**What this task involves**
Please, without the pictures, retype exactly the lines from the start of the material through the line that holds "accumulated inflation from".

**Records**
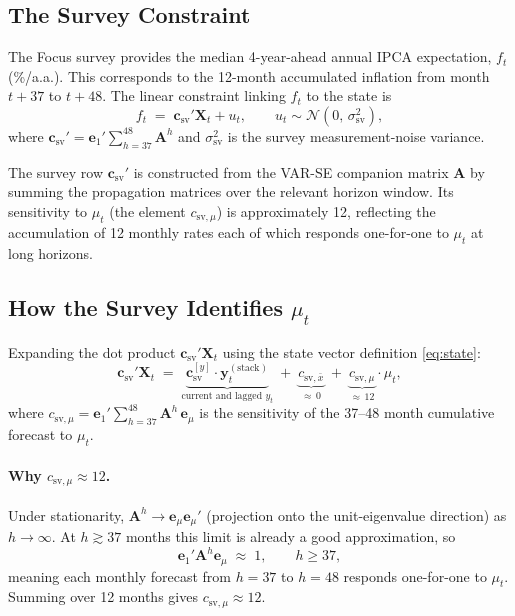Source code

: \documentclass[12pt, a4paper]{article}
\newcommand{\bs}[1]{\boldsymbol{#1}}
\begin{document}
\subsection{The Survey Constraint}

The Focus survey provides the median 4-year-ahead annual IPCA expectation,
$f_t$ (\%/a.a.). This corresponds to the 12-month accumulated inflation from
month $t+37$ to $t+48$. The linear constraint linking $f_t$ to the state
is
\begin{equation}
    f_t \;=\; \bs{c}_{\mathrm{sv}}'\bs{X}_t + u_t,
    \qquad u_t \sim \mathcal{N}(0,\,\sigma^2_{\mathrm{sv}}),
    \label{eq:survey}
\end{equation}
where $\bs{c}_{\mathrm{sv}}' = \bs{e}_1'\sum_{h=37}^{48}\bs{A}^h$ and
$\sigma^2_{\mathrm{sv}}$ is the survey measurement-noise variance.

The survey row $\bs{c}_{\mathrm{sv}}'$ is constructed from the VAR-SE
companion matrix $\bs{A}$ by summing the propagation matrices over the
relevant horizon window. Its sensitivity to $\mu_t$ (the element
$c_{\mathrm{sv},\mu}$) is approximately 12, reflecting the accumulation
of 12 monthly rates each of which responds one-for-one to $\mu_t$ at
long horizons.

\subsection{How the Survey Identifies \texorpdfstring{$\mu_t$}{mu\_t}}
\label{sec:survey_id}

Expanding the dot product $\bs{c}_{\mathrm{sv}}'\bs{X}_t$ using the state
vector definition \eqref{eq:state}:
\begin{equation}
    \bs{c}_{\mathrm{sv}}'\bs{X}_t
    \;=\;
    \underbrace{\bs{c}_{\mathrm{sv}}^{[y]}\cdot \bs{y}_t^{(\mathrm{stack})}}_{\text{current and lagged }y_t}
    \;+\;
    \underbrace{c_{\mathrm{sv},\bar{x}}}_{\approx\,0}
    \;+\;
    \underbrace{c_{\mathrm{sv},\mu}}_{\approx\,12}
    \cdot\mu_t,
    \label{eq:survey_expand}
\end{equation}
where $c_{\mathrm{sv},\mu} = \bs{e}_1'\sum_{h=37}^{48}\bs{A}^h\,\bs{e}_\mu$
is the sensitivity of the 37--48 month cumulative forecast to $\mu_t$.

\paragraph{Why $c_{\mathrm{sv},\mu}\approx 12$.}
Under stationarity, $\bs{A}^h \to \bs{e}_\mu\bs{e}_\mu'$ (projection onto
the unit-eigenvalue direction) as $h\to\infty$. At $h \gtrsim 37$ months
this limit is already a good approximation, so
\begin{equation}
    \bs{e}_1'\bs{A}^h\bs{e}_\mu \;\approx\; 1,
    \qquad h \geq 37,
    \label{eq:attenuation}
\end{equation}
meaning each monthly forecast from $h=37$ to $h=48$ responds one-for-one to
$\mu_t$. Summing over 12 months gives $c_{\mathrm{sv},\mu}\approx 12$.
\end{document}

**Reply to the exercise**
Source code

: \documentclass[12pt, a4paper]{article}
\newcommand{\bs}[1]{\boldsymbol{#1}}
\begin{document}
\subsection{The Survey Constraint}

The Focus survey provides the median 4-year-ahead annual IPCA expectation,
$f_t$ (\%/a.a.). This corresponds to the 12-month accumulated inflation from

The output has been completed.